* _What is being asked_
Take the records underneath and set them down exactly.

══ Exercise input

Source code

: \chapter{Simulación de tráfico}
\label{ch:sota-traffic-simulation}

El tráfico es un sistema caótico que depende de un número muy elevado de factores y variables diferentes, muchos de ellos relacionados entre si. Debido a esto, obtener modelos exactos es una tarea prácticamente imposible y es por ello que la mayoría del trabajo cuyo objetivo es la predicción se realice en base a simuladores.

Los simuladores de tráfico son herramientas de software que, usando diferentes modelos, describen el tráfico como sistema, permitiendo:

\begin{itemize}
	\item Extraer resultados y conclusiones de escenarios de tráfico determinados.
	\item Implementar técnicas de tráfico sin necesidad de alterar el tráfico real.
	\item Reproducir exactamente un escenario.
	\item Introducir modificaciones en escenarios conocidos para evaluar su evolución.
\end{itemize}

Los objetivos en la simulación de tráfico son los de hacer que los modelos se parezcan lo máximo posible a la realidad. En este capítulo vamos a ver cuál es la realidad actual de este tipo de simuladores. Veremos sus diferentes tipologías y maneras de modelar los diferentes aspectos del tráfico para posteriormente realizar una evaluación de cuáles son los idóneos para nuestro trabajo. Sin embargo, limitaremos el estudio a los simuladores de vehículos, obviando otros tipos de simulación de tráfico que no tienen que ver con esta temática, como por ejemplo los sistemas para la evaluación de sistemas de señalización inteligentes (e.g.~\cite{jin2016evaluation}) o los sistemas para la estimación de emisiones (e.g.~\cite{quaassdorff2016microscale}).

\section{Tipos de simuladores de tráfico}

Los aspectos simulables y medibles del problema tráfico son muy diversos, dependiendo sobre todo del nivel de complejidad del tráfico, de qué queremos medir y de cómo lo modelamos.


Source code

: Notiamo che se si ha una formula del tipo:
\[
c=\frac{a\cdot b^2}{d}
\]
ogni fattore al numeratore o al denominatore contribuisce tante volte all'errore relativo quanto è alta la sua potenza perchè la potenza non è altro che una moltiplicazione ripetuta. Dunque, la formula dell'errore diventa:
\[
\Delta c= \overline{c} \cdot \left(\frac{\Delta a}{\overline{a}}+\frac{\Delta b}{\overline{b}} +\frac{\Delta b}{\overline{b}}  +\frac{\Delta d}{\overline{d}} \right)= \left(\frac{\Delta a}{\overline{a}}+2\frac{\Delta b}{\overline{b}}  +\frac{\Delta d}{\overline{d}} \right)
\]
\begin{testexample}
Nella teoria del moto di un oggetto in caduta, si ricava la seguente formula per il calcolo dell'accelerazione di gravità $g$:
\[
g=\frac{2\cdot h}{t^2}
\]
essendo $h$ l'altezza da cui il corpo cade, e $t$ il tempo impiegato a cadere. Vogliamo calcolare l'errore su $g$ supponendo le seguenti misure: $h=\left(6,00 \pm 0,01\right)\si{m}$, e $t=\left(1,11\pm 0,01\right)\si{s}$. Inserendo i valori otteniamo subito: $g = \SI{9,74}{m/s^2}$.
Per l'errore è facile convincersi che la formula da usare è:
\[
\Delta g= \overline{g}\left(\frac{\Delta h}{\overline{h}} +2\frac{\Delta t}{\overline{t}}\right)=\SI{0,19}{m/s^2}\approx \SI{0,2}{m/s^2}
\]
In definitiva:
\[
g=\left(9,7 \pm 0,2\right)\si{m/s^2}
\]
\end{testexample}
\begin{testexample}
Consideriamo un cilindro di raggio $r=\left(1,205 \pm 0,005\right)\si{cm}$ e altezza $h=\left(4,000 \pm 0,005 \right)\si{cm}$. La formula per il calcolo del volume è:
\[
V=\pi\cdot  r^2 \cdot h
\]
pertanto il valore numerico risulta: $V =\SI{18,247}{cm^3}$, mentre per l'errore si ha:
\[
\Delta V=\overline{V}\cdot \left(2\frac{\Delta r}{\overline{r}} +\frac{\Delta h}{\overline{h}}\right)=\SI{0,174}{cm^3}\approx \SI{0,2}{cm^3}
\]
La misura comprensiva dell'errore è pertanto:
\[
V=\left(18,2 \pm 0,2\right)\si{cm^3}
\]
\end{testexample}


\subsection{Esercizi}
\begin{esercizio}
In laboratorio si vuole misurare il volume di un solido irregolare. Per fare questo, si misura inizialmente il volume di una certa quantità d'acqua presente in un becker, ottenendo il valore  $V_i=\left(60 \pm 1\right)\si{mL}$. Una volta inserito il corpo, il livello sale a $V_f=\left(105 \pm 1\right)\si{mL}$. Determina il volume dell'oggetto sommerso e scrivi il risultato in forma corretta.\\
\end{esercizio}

════

* _Answer to the problem_
Source code

: \chapter{Simulación de tráfico}
\label{ch:sota-traffic-simulation}

El tráfico es un sistema caótico que depende de un número muy elevado de factores y variables diferentes, muchos de ellos relacionados entre si. Debido a esto, obtener modelos exactos es una tarea prácticamente imposible y es por ello que la mayoría del trabajo cuyo objetivo es la predicción se realice en base a simuladores.

Los simuladores de tráfico son herramientas de software que, usando diferentes modelos, describen el tráfico como sistema, permitiendo:

\begin{itemize}
	\item Extraer resultados y conclusiones de escenarios de tráfico determinados.
	\item Implementar técnicas de tráfico sin necesidad de alterar el tráfico real.
	\item Reproducir exactamente un escenario.
	\item Introducir modificaciones en escenarios conocidos para evaluar su evolución.
\end{itemize}

Los objetivos en la simulación de tráfico son los de hacer que los modelos se parezcan lo máximo posible a la realidad. En este capítulo vamos a ver cuál es la realidad actual de este tipo de simuladores. Veremos sus diferentes tipologías y maneras de modelar los diferentes aspectos del tráfico para posteriormente realizar una evaluación de cuáles son los idóneos para nuestro trabajo. Sin embargo, limitaremos el estudio a los simuladores de vehículos, obviando otros tipos de simulación de tráfico que no tienen que ver con esta temática, como por ejemplo los sistemas para la evaluación de sistemas de señalización inteligentes (e.g.~\cite{jin2016evaluation}) o los sistemas para la estimación de emisiones (e.g.~\cite{quaassdorff2016microscale}).

\section{Tipos de simuladores de tráfico}

Los aspectos simulables y medibles del problema tráfico son muy diversos, dependiendo sobre todo del nivel de complejidad del tráfico, de qué queremos medir y de cómo lo modelamos.


Source code

: Notiamo che se si ha una formula del tipo:
\[
c=\frac{a\cdot b^2}{d}
\]
ogni fattore al numeratore o al denominatore contribuisce tante volte all'errore relativo quanto è alta la sua potenza perchè la potenza non è altro che una moltiplicazione ripetuta. Dunque, la formula dell'errore diventa:
\[
\Delta c= \overline{c} \cdot \left(\frac{\Delta a}{\overline{a}}+\frac{\Delta b}{\overline{b}} +\frac{\Delta b}{\overline{b}}  +\frac{\Delta d}{\overline{d}} \right)= \left(\frac{\Delta a}{\overline{a}}+2\frac{\Delta b}{\overline{b}}  +\frac{\Delta d}{\overline{d}} \right)
\]
\begin{testexample}
Nella teoria del moto di un oggetto in caduta, si ricava la seguente formula per il calcolo dell'accelerazione di gravità $g$:
\[
g=\frac{2\cdot h}{t^2}
\]
essendo $h$ l'altezza da cui il corpo cade, e $t$ il tempo impiegato a cadere. Vogliamo calcolare l'errore su $g$ supponendo le seguenti misure: $h=\left(6,00 \pm 0,01\right)\si{m}$, e $t=\left(1,11\pm 0,01\right)\si{s}$. Inserendo i valori otteniamo subito: $g = \SI{9,74}{m/s^2}$.
Per l'errore è facile convincersi che la formula da usare è:
\[
\Delta g= \overline{g}\left(\frac{\Delta h}{\overline{h}} +2\frac{\Delta t}{\overline{t}}\right)=\SI{0,19}{m/s^2}\approx \SI{0,2}{m/s^2}
\]
In definitiva:
\[
g=\left(9,7 \pm 0,2\right)\si{m/s^2}
\]
\end{testexample}
\begin{testexample}
Consideriamo un cilindro di raggio $r=\left(1,205 \pm 0,005\right)\si{cm}$ e altezza $h=\left(4,000 \pm 0,005 \right)\si{cm}$. La formula per il calcolo del volume è:
\[
V=\pi\cdot  r^2 \cdot h
\]
pertanto il valore numerico risulta: $V =\SI{18,247}{cm^3}$, mentre per l'errore si ha:
\[
\Delta V=\overline{V}\cdot \left(2\frac{\Delta r}{\overline{r}} +\frac{\Delta h}{\overline{h}}\right)=\SI{0,174}{cm^3}\approx \SI{0,2}{cm^3}
\]
La misura comprensiva dell'errore è pertanto:
\[
V=\left(18,2 \pm 0,2\right)\si{cm^3}
\]
\end{testexample}


\subsection{Esercizi}
\begin{esercizio}
In laboratorio si vuole misurare il volume di un solido irregolare. Per fare questo, si misura inizialmente il volume di una certa quantità d'acqua presente in un becker, ottenendo il valore  $V_i=\left(60 \pm 1\right)\si{mL}$. Una volta inserito il corpo, il livello sale a $V_f=\left(105 \pm 1\right)\si{mL}$. Determina il volume dell'oggetto sommerso e scrivi il risultato in forma corretta.\\
\end{esercizio}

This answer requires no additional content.